» Task details
Print exactly the lines below between the line containing "# 38 online" and the line containing "- [FIXED] Bug 1273383", counting both of those lines. Leave pictures out.

-*-*-

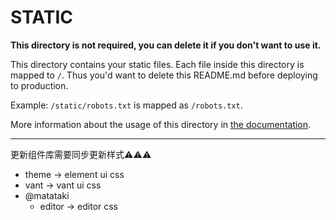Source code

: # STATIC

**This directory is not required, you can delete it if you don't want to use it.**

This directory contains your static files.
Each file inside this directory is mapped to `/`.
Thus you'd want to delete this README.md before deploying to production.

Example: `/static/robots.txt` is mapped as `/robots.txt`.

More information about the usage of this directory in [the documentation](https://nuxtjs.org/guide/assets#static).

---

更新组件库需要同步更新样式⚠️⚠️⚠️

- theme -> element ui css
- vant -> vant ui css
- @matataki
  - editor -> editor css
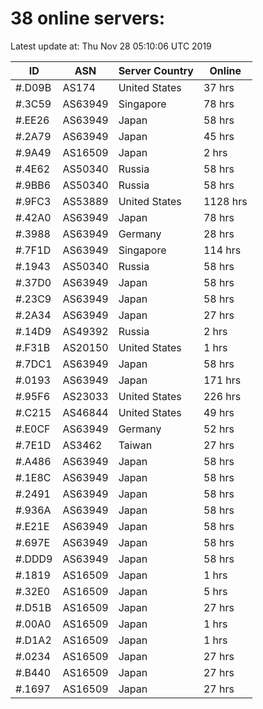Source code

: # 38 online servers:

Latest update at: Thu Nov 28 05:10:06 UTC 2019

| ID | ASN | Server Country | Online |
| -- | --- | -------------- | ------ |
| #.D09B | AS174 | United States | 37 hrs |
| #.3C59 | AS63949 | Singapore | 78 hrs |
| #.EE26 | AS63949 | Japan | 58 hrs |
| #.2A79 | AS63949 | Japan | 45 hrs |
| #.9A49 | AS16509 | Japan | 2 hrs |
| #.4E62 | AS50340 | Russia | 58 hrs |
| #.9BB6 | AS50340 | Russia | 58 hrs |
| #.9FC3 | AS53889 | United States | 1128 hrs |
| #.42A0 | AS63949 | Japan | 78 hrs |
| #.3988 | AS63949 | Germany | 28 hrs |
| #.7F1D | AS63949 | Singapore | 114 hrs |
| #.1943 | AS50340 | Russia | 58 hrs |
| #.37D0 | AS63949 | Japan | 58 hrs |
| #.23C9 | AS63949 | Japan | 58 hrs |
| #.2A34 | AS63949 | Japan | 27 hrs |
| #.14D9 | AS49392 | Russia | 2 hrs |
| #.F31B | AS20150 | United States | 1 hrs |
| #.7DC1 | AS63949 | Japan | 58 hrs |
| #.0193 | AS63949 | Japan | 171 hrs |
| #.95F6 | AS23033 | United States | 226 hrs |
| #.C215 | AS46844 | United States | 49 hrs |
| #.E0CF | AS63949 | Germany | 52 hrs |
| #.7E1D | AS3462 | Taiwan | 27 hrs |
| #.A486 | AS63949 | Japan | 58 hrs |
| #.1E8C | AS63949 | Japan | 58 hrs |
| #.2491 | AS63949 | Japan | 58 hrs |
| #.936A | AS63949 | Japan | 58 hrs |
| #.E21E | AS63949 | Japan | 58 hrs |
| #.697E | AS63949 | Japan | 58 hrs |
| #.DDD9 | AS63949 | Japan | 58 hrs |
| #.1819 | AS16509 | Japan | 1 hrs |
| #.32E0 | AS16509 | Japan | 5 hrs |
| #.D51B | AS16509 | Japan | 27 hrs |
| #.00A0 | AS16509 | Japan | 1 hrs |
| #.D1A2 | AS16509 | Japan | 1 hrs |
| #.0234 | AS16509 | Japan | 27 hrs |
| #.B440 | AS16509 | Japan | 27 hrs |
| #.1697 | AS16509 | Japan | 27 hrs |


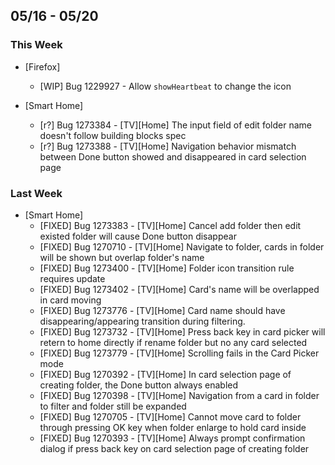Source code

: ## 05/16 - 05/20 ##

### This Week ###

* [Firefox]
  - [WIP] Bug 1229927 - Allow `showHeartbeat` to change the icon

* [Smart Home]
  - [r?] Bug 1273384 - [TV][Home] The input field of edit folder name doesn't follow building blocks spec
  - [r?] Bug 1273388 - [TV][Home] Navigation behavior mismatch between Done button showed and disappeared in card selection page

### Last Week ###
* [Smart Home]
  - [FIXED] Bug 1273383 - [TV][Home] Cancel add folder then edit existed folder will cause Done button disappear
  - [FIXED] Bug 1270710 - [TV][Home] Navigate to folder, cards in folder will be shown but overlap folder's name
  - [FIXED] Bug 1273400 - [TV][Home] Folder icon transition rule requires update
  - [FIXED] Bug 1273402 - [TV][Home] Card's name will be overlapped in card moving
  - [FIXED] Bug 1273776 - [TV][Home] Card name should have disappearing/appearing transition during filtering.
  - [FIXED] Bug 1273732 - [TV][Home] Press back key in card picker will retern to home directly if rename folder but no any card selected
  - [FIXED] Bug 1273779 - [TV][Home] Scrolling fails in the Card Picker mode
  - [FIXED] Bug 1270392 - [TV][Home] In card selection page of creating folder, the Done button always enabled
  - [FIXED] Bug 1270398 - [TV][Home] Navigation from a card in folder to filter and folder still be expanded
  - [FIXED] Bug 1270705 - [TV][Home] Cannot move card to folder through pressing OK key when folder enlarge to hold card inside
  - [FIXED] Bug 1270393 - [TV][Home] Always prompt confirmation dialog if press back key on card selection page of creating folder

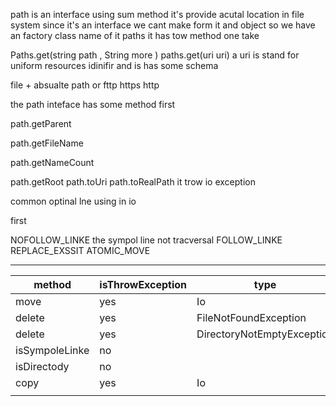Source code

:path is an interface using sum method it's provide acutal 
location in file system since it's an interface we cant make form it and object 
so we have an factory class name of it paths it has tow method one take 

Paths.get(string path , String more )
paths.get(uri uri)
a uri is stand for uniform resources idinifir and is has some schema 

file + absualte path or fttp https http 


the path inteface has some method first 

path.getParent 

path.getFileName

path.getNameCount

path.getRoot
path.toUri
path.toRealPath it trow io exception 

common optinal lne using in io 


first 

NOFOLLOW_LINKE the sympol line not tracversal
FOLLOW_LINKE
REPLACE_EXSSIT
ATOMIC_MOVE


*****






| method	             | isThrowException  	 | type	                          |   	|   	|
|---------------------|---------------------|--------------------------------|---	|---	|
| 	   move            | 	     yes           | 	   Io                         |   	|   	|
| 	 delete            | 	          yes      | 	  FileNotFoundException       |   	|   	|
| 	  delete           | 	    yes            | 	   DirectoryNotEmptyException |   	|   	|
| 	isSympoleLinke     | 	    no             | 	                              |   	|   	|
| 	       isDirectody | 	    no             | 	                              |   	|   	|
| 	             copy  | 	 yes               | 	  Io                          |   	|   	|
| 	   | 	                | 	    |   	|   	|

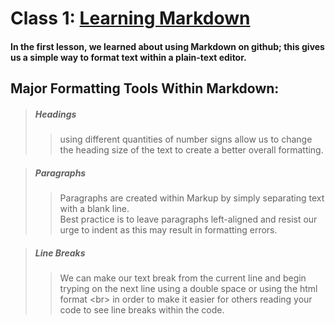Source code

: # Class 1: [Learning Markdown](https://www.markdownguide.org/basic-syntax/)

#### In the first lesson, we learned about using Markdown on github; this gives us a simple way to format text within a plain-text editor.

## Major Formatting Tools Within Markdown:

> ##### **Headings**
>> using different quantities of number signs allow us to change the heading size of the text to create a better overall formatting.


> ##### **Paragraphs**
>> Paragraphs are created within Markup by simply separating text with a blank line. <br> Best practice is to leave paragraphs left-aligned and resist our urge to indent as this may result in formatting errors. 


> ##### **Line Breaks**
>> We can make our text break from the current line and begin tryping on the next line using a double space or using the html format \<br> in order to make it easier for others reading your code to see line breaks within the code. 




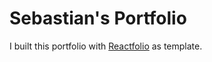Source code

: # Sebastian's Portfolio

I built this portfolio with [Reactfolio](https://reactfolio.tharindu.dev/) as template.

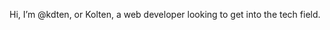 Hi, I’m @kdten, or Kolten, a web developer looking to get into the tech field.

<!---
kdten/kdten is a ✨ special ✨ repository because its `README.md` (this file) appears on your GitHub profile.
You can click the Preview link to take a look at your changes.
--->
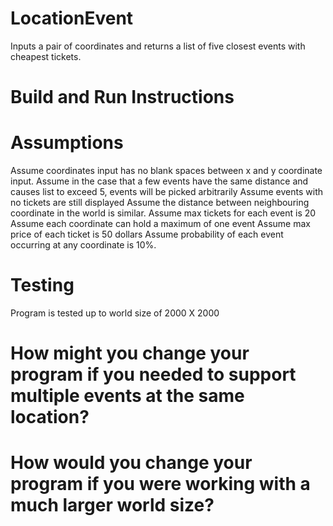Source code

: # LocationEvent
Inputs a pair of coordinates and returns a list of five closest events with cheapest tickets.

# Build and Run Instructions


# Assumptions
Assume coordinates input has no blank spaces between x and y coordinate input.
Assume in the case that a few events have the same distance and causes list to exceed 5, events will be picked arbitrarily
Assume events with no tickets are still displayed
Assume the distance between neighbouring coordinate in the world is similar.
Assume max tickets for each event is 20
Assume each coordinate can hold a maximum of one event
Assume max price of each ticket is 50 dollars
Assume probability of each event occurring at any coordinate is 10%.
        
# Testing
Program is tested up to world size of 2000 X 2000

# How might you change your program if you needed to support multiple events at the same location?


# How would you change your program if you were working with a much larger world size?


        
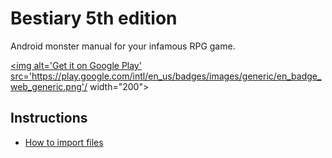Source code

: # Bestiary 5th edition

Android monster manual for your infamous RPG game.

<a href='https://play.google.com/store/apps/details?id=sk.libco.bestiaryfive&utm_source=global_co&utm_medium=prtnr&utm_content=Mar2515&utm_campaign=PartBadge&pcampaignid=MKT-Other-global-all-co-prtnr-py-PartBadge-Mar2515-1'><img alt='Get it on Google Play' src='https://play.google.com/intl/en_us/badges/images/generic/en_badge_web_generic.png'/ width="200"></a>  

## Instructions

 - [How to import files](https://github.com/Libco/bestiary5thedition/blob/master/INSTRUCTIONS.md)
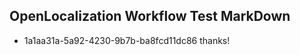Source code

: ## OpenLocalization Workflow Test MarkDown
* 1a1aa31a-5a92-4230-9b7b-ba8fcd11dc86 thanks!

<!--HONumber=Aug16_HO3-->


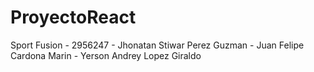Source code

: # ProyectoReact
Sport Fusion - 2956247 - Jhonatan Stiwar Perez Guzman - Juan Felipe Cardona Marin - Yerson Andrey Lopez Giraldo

-*-*-

» Completed exercise
: # 38 online servers:

Latest update at: Thu Nov 28 05:10:06 UTC 2019

| ID | ASN | Server Country | Online |
| -- | --- | -------------- | ------ |
| #.D09B | AS174 | United States | 37 hrs |
| #.3C59 | AS63949 | Singapore | 78 hrs |
| #.EE26 | AS63949 | Japan | 58 hrs |
| #.2A79 | AS63949 | Japan | 45 hrs |
| #.9A49 | AS16509 | Japan | 2 hrs |
| #.4E62 | AS50340 | Russia | 58 hrs |
| #.9BB6 | AS50340 | Russia | 58 hrs |
| #.9FC3 | AS53889 | United States | 1128 hrs |
| #.42A0 | AS63949 | Japan | 78 hrs |
| #.3988 | AS63949 | Germany | 28 hrs |
| #.7F1D | AS63949 | Singapore | 114 hrs |
| #.1943 | AS50340 | Russia | 58 hrs |
| #.37D0 | AS63949 | Japan | 58 hrs |
| #.23C9 | AS63949 | Japan | 58 hrs |
| #.2A34 | AS63949 | Japan | 27 hrs |
| #.14D9 | AS49392 | Russia | 2 hrs |
| #.F31B | AS20150 | United States | 1 hrs |
| #.7DC1 | AS63949 | Japan | 58 hrs |
| #.0193 | AS63949 | Japan | 171 hrs |
| #.95F6 | AS23033 | United States | 226 hrs |
| #.C215 | AS46844 | United States | 49 hrs |
| #.E0CF | AS63949 | Germany | 52 hrs |
| #.7E1D | AS3462 | Taiwan | 27 hrs |
| #.A486 | AS63949 | Japan | 58 hrs |
| #.1E8C | AS63949 | Japan | 58 hrs |
| #.2491 | AS63949 | Japan | 58 hrs |
| #.936A | AS63949 | Japan | 58 hrs |
| #.E21E | AS63949 | Japan | 58 hrs |
| #.697E | AS63949 | Japan | 58 hrs |
| #.DDD9 | AS63949 | Japan | 58 hrs |
| #.1819 | AS16509 | Japan | 1 hrs |
| #.32E0 | AS16509 | Japan | 5 hrs |
| #.D51B | AS16509 | Japan | 27 hrs |
| #.00A0 | AS16509 | Japan | 1 hrs |
| #.D1A2 | AS16509 | Japan | 1 hrs |
| #.0234 | AS16509 | Japan | 27 hrs |
| #.B440 | AS16509 | Japan | 27 hrs |
| #.1697 | AS16509 | Japan | 27 hrs |


Source code

: ## 05/16 - 05/20 ##

### This Week ###

* [Firefox]
  - [WIP] Bug 1229927 - Allow `showHeartbeat` to change the icon

* [Smart Home]
  - [r?] Bug 1273384 - [TV][Home] The input field of edit folder name doesn't follow building blocks spec
  - [r?] Bug 1273388 - [TV][Home] Navigation behavior mismatch between Done button showed and disappeared in card selection page

### Last Week ###
* [Smart Home]
  - [FIXED] Bug 1273383 - [TV][Home] Cancel add folder then edit existed folder will cause Done button disappear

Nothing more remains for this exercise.